:: Exercise description ::
Find the line containing "- **Don&#39;t forget" in the records below. Copy exactly that line and each one after it, ending at the line containing "See you at the", and nothing more.

[Saved entries]
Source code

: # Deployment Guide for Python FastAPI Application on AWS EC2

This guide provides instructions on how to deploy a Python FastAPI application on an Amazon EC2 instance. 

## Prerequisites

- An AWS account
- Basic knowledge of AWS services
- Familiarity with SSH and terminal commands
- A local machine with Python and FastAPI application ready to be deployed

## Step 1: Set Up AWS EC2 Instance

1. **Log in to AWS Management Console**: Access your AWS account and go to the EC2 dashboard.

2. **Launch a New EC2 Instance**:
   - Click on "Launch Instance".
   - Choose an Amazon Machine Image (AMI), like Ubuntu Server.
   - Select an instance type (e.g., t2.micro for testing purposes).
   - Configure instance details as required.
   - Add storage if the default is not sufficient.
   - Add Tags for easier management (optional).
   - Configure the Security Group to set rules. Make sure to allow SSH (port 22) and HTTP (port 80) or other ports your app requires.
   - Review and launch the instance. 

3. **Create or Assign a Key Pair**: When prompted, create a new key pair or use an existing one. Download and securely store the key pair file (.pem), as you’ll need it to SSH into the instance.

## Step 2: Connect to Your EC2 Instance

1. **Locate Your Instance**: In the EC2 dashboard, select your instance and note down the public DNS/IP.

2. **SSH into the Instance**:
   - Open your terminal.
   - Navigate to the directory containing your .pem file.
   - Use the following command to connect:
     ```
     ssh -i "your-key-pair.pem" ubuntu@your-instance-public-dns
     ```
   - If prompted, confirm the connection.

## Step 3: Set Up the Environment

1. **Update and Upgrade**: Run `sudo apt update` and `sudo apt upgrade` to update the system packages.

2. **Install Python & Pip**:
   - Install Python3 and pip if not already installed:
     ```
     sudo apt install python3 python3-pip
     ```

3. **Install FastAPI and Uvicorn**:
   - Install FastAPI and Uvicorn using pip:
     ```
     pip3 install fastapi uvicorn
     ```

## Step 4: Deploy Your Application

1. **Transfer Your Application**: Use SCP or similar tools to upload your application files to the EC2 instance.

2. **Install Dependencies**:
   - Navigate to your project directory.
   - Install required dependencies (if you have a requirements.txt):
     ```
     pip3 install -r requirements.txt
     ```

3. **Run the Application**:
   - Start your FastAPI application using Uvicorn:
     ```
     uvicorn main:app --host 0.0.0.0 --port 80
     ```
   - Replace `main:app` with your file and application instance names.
==
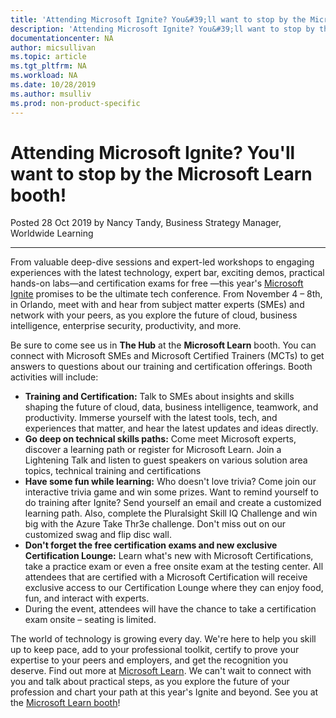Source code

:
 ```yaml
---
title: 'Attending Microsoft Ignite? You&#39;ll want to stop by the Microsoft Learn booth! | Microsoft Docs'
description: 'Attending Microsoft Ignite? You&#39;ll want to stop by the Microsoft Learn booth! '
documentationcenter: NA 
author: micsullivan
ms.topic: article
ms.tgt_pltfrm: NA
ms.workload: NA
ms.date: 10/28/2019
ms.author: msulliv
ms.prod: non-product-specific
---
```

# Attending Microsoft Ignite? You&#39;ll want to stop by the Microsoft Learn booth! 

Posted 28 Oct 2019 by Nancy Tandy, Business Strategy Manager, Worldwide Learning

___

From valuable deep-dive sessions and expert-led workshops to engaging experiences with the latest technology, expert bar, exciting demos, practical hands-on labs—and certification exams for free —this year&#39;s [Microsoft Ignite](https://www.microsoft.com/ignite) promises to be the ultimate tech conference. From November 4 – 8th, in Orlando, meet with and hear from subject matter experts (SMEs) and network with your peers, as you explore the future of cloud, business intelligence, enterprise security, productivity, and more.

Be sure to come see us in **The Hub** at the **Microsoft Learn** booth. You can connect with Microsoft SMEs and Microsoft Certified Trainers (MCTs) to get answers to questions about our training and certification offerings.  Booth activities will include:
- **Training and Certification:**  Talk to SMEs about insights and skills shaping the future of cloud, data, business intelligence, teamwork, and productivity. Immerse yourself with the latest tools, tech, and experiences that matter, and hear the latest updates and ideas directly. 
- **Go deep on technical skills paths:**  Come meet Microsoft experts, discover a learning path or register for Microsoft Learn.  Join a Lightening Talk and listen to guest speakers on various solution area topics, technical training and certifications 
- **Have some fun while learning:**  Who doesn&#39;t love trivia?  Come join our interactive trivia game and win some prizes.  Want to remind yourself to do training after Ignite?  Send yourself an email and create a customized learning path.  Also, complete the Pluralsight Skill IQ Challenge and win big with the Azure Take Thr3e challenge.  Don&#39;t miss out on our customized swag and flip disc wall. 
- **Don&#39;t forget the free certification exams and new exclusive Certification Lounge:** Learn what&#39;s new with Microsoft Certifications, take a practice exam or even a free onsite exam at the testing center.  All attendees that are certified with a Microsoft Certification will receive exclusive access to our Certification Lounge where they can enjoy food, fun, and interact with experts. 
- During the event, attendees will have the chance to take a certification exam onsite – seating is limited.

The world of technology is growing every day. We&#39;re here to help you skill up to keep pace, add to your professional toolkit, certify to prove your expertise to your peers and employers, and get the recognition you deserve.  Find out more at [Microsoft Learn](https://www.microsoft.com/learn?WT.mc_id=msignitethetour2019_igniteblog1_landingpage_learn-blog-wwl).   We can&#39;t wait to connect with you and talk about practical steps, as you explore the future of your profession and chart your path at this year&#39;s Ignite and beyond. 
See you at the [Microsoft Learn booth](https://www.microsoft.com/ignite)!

:: Output for this task ::
- **Don&#39;t forget the free certification exams and new exclusive Certification Lounge:** Learn what&#39;s new with Microsoft Certifications, take a practice exam or even a free onsite exam at the testing center.  All attendees that are certified with a Microsoft Certification will receive exclusive access to our Certification Lounge where they can enjoy food, fun, and interact with experts. 
- During the event, attendees will have the chance to take a certification exam onsite – seating is limited.

The world of technology is growing every day. We&#39;re here to help you skill up to keep pace, add to your professional toolkit, certify to prove your expertise to your peers and employers, and get the recognition you deserve.  Find out more at [Microsoft Learn](https://www.microsoft.com/learn?WT.mc_id=msignitethetour2019_igniteblog1_landingpage_learn-blog-wwl).   We can&#39;t wait to connect with you and talk about practical steps, as you explore the future of your profession and chart your path at this year&#39;s Ignite and beyond. 
See you at the [Microsoft Learn booth](https://www.microsoft.com/ignite)!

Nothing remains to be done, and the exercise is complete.